→ Work instruction: Every line in the data below that has the word "argument" should be returned.

→ The input:
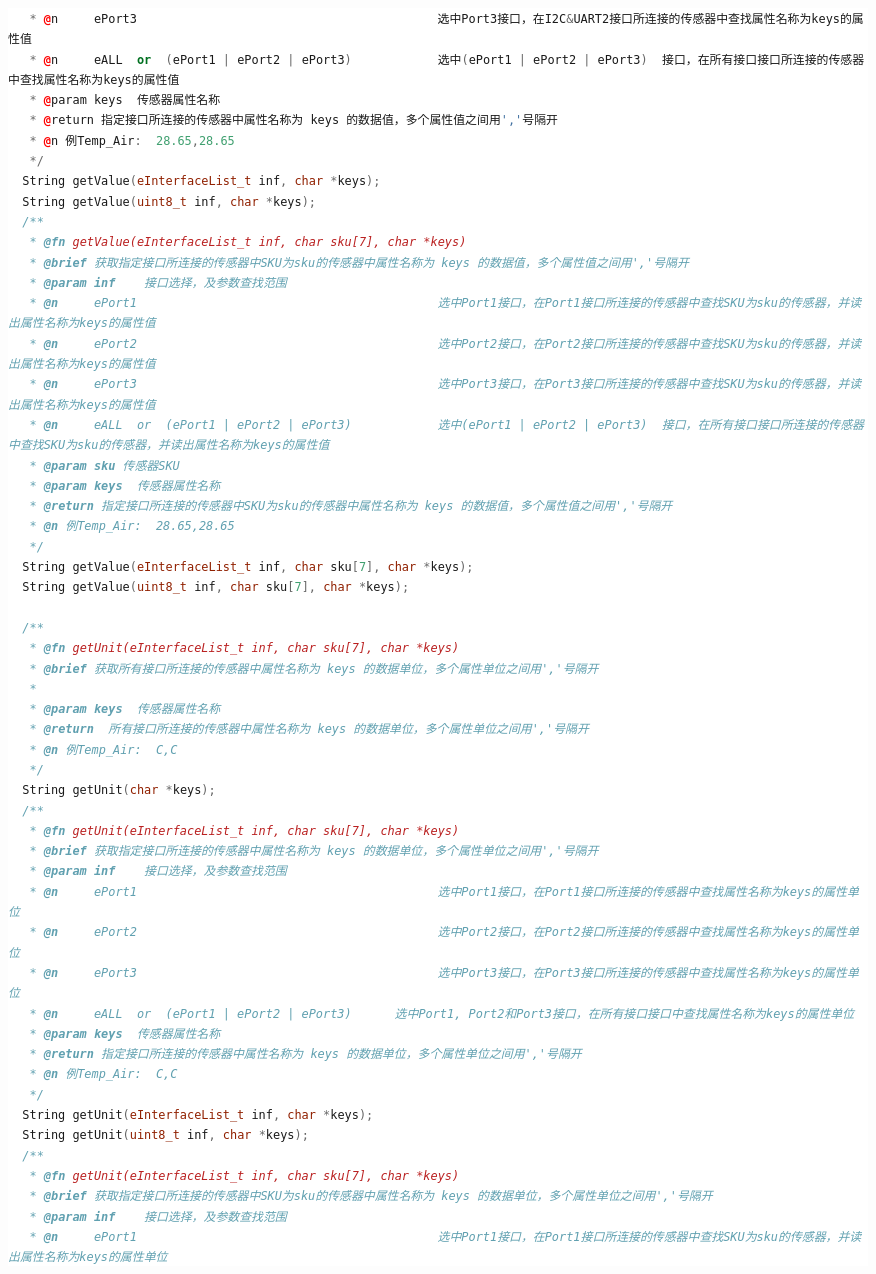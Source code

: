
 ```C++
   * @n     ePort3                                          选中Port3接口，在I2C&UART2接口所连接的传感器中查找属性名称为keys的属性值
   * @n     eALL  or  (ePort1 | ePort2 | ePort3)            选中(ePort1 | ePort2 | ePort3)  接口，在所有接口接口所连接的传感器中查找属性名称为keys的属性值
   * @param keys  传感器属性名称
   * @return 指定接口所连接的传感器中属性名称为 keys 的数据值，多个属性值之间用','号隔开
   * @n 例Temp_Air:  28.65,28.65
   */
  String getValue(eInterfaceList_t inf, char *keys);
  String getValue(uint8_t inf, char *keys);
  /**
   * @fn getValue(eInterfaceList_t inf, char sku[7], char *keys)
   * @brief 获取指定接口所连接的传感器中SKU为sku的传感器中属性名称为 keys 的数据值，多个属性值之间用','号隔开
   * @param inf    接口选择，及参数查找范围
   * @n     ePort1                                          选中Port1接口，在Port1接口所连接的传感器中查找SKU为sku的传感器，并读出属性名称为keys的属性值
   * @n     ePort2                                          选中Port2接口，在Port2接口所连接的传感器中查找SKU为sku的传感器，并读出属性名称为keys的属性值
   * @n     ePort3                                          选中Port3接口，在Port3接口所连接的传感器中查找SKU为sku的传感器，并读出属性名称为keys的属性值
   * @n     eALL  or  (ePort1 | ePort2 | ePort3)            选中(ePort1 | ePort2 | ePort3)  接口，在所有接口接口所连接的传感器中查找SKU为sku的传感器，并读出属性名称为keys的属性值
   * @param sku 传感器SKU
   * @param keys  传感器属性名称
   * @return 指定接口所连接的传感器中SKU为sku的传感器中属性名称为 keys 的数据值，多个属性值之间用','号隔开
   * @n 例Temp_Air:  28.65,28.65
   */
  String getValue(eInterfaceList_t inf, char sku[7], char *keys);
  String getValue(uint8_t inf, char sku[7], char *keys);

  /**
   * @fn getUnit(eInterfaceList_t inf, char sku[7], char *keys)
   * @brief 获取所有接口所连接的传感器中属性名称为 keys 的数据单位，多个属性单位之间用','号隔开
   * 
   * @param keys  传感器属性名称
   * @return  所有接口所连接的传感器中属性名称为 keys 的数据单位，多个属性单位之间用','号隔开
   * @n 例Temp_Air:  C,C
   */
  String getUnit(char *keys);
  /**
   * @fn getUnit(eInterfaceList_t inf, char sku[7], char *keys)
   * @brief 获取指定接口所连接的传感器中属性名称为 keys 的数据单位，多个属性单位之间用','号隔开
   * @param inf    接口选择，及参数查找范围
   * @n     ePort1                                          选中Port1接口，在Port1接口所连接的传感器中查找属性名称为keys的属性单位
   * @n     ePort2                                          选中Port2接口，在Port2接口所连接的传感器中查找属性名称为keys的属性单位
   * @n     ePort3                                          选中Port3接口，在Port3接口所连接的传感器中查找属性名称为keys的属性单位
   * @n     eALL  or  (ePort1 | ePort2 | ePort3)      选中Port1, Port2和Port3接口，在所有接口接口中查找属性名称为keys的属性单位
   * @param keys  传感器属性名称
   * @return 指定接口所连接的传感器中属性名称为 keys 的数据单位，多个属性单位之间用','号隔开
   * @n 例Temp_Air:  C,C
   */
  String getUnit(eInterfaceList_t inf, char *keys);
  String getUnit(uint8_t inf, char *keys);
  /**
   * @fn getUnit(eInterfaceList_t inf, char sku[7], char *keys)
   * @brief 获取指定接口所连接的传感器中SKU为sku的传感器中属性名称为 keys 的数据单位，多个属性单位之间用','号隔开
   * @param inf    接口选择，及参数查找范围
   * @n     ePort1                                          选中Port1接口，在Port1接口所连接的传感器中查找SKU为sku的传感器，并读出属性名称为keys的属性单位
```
...
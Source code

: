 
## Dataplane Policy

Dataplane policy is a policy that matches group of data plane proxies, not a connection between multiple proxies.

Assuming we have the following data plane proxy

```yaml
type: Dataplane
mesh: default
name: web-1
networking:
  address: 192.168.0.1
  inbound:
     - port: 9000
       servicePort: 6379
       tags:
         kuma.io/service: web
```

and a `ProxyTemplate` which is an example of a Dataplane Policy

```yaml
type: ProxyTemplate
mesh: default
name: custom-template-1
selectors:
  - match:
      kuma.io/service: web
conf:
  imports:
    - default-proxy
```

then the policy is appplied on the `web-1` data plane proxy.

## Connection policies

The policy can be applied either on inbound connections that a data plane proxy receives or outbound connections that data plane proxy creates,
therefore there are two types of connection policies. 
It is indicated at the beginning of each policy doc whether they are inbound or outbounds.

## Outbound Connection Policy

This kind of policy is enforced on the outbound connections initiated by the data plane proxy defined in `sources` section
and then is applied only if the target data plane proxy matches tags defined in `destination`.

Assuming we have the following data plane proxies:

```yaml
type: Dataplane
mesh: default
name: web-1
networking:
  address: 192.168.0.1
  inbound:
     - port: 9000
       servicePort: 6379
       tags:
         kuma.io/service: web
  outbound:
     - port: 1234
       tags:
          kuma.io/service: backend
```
...
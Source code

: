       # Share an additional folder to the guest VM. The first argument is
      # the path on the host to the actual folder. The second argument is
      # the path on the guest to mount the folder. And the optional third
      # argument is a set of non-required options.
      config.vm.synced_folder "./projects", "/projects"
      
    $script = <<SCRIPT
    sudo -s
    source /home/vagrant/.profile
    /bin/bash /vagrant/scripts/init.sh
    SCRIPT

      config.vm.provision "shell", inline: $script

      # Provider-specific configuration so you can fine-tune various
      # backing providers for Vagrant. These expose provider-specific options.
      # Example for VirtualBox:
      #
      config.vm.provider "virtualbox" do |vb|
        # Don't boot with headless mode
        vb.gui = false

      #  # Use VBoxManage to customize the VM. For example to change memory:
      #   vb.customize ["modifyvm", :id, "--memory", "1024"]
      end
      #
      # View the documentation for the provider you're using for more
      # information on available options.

→ Problem solution:
:       # Share an additional folder to the guest VM. The first argument is
      # the path on the host to the actual folder. The second argument is
      # argument is a set of non-required options.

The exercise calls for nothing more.